L’exposition « Eli Lotar » au Jeu de Paume est la première rétrospective de l’œuvre de ce photographe et cinéaste, dont la pratique photographique marqua les années 1930.
Le paysage urbain et industriel parisien : terrain de jeu d’Eli Lotar
La richesse documentaire de l’exposition permet de rendre compte de toute l’étendue de la créativité d’Eli Lotar, de la photographie au cinéma. On découvre plus de cent tirages d’époque, mais aussi des images inédites qui sont des photographies reproduites à partir d’un fonds de négatifs, des films, des négatifs et divers documents tels que des reproductions d’articles de journaux et de pages de revues illustrées.
Le parcours n’est pas organisé de façon chronologique mais en cinq sections thématiques qui témoignent de la variété de sujets abordés par Eli Lotar au cours de la période la plus productive de sa pratique photographique, de 1927 à 1932. Le paysage urbain et industriel parisien est une des sources d’inspiration favorites d’Eli Lotar comme le montre ses clichés réalisés en 1929 aux abattoirs de la Villette dont celui, célèbre, intitulé La Viande, et capturant l’image de quatre sabots de veaux alignés. Il trouve dans cet environnement urbain et les récentes inventions modernes comme les bateaux, les avions, les trains, rails et signaux ferroviaires, des motifs propices à sa pratique avant-gardiste.
Une œuvre entre réalisme documentaire et lyrisme surréaliste
Les clichés d’Eli Lotar s’inscrivent dans le langage de la photographie moderne européenne initiée par Man Ray, André Kertesz ou encore Germaine Krull. Les détails sont mis en valeur par des effets de gros plan, plongées, contre-plongées et décadrages. Les points de vue sont variés et parfois surprenants comme les photographies de pas saisies au dans la foule visitant la Foire de Paris en 1928, à l’aide d’un appareil à main Ermanox.

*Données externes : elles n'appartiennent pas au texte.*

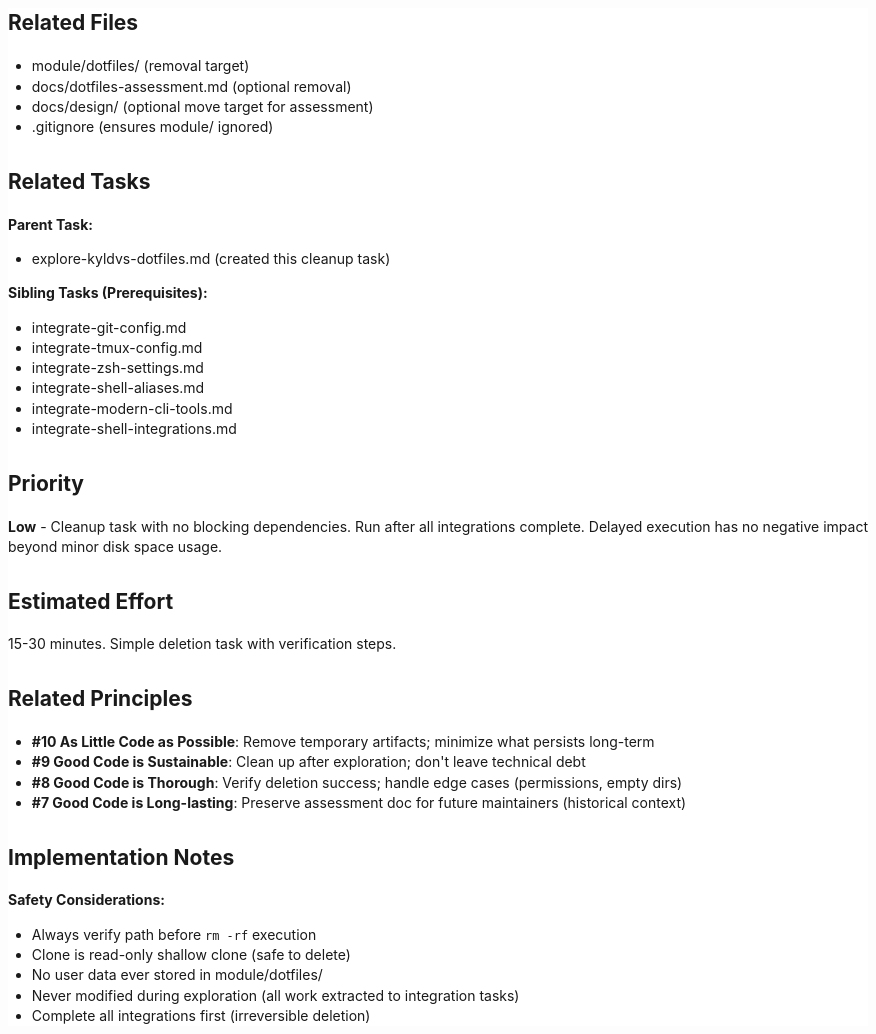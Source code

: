 ## Related Files

- module/dotfiles/ (removal target)
- docs/dotfiles-assessment.md (optional removal)
- docs/design/ (optional move target for assessment)
- .gitignore (ensures module/ ignored)

## Related Tasks

**Parent Task:**
- explore-kyldvs-dotfiles.md (created this cleanup task)

**Sibling Tasks (Prerequisites):**
- integrate-git-config.md
- integrate-tmux-config.md
- integrate-zsh-settings.md
- integrate-shell-aliases.md
- integrate-modern-cli-tools.md
- integrate-shell-integrations.md

## Priority

**Low** - Cleanup task with no blocking dependencies. Run after all
integrations complete. Delayed execution has no negative impact beyond minor
disk space usage.

## Estimated Effort

15-30 minutes. Simple deletion task with verification steps.

## Related Principles

- **#10 As Little Code as Possible**: Remove temporary artifacts; minimize
  what persists long-term
- **#9 Good Code is Sustainable**: Clean up after exploration; don't leave
  technical debt
- **#8 Good Code is Thorough**: Verify deletion success; handle edge cases
  (permissions, empty dirs)
- **#7 Good Code is Long-lasting**: Preserve assessment doc for future
  maintainers (historical context)

## Implementation Notes

**Safety Considerations:**

- Always verify path before `rm -rf` execution
- Clone is read-only shallow clone (safe to delete)
- No user data ever stored in module/dotfiles/
- Never modified during exploration (all work extracted to integration tasks)
- Complete all integrations first (irreversible deletion)
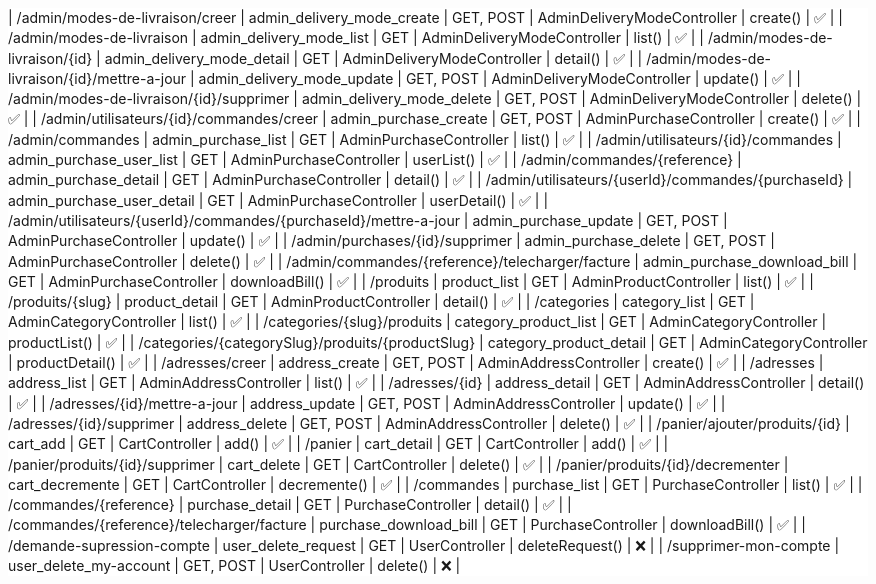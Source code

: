 | /admin/modes-de-livraison/creer                                   | admin_delivery_mode_create    | GET, POST    | AdminDeliveryModeController | create()                     | ✅     |
| /admin/modes-de-livraison                                         | admin_delivery_mode_list      | GET          | AdminDeliveryModeController | list()                       | ✅     |
| /admin/modes-de-livraison/{id}                                    | admin_delivery_mode_detail    | GET          | AdminDeliveryModeController | detail()                     | ✅     |
| /admin/modes-de-livraison/{id}/mettre-a-jour                      | admin_delivery_mode_update    | GET, POST    | AdminDeliveryModeController | update()                     | ✅     |
| /admin/modes-de-livraison/{id}/supprimer                          | admin_delivery_mode_delete    | GET, POST    | AdminDeliveryModeController | delete()                     | ✅     |
| /admin/utilisateurs/{id}/commandes/creer                          | admin_purchase_create         | GET, POST    | AdminPurchaseController     | create()                     | ✅     |
| /admin/commandes                                                  | admin_purchase_list           | GET          | AdminPurchaseController     | list()                       | ✅     |
| /admin/utilisateurs/{id}/commandes                                | admin_purchase_user_list      | GET          | AdminPurchaseController     | userList()                   | ✅     |
| /admin/commandes/{reference}                                      | admin_purchase_detail         | GET          | AdminPurchaseController     | detail()                     | ✅     |
| /admin/utilisateurs/{userId}/commandes/{purchaseId}               | admin_purchase_user_detail    | GET          | AdminPurchaseController     | userDetail()                 | ✅     |
| /admin/utilisateurs/{userId}/commandes/{purchaseId}/mettre-a-jour | admin_purchase_update         | GET, POST    | AdminPurchaseController     | update()                     | ✅     |
| /admin/purchases/{id}/supprimer                                   | admin_purchase_delete         | GET, POST    | AdminPurchaseController     | delete()                     | ✅     |
| /admin/commandes/{reference}/telecharger/facture                  | admin_purchase_download_bill  | GET          | AdminPurchaseController     | downloadBill()               | ✅     |
| /produits                                                         | product_list                  | GET          | AdminProductController      | list()                       | ✅     |
| /produits/{slug}                                                  | product_detail                | GET          | AdminProductController      | detail()                     | ✅     |
| /categories                                                       | category_list                 | GET          | AdminCategoryController     | list()                       | ✅     |
| /categories/{slug}/produits                                       | category_product_list         | GET          | AdminCategoryController     | productList()                | ✅     |
| /categories/{categorySlug}/produits/{productSlug}                 | category_product_detail       | GET          | AdminCategoryController     | productDetail()              | ✅     |
| /adresses/creer                                                   | address_create                | GET, POST    | AdminAddressController      | create()                     | ✅     |
| /adresses                                                         | address_list                  | GET          | AdminAddressController      | list()                       | ✅     |
| /adresses/{id}                                                    | address_detail                | GET          | AdminAddressController      | detail()                     | ✅     |
| /adresses/{id}/mettre-a-jour                                      | address_update                | GET, POST    | AdminAddressController      | update()                     | ✅     |
| /adresses/{id}/supprimer                                          | address_delete                | GET, POST    | AdminAddressController      | delete()                     | ✅     |
| /panier/ajouter/produits/{id}                                     | cart_add                      | GET          | CartController              | add()                        | ✅     |
| /panier                                                           | cart_detail                   | GET          | CartController              | add()                        | ✅     |
| /panier/produits/{id}/supprimer                                   | cart_delete                   | GET          | CartController              | delete()                     | ✅     |
| /panier/produits/{id}/decrementer                                 | cart_decremente               | GET          | CartController              | decremente()                 | ✅     |
| /commandes                                                        | purchase_list                 | GET          | PurchaseController          | list()                       | ✅     |
| /commandes/{reference}                                            | purchase_detail               | GET          | PurchaseController          | detail()                     | ✅     |
| /commandes/{reference}/telecharger/facture                        | purchase_download_bill        | GET          | PurchaseController          | downloadBill()               | ✅     |
| /demande-supression-compte                                        | user_delete_request           | GET          | UserController              | deleteRequest()              | ❌     |
| /supprimer-mon-compte                                             | user_delete_my-account        | GET, POST    | UserController              | delete()                     | ❌     |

L’œuvre d’Eli Lotar, entre tradition du reportage documentaire et avant-garde surréaliste témoigne d’un engagement social et politique. Le photographe entendait offrir un nouveau regard profondément ancré dans la réalité. Son intérêt pour les sujets sociaux s’exprime à travers ses reportages à l’hôpital des Quinze-Vingt dédié aux mal-voyants, à l’Institut des sourds-muets ou encore parmi les prostituées parisiennes. Il s’exprime également dans des réalisations cinématographiques puisque, dès 1929, Eli Lotar, attiré par ce médium, collabore à des films documentaires comme Terre sans pain de Luis Buñuel, consacré à la vie miséreuse des habitants de la région des Hurdes, en Espagne.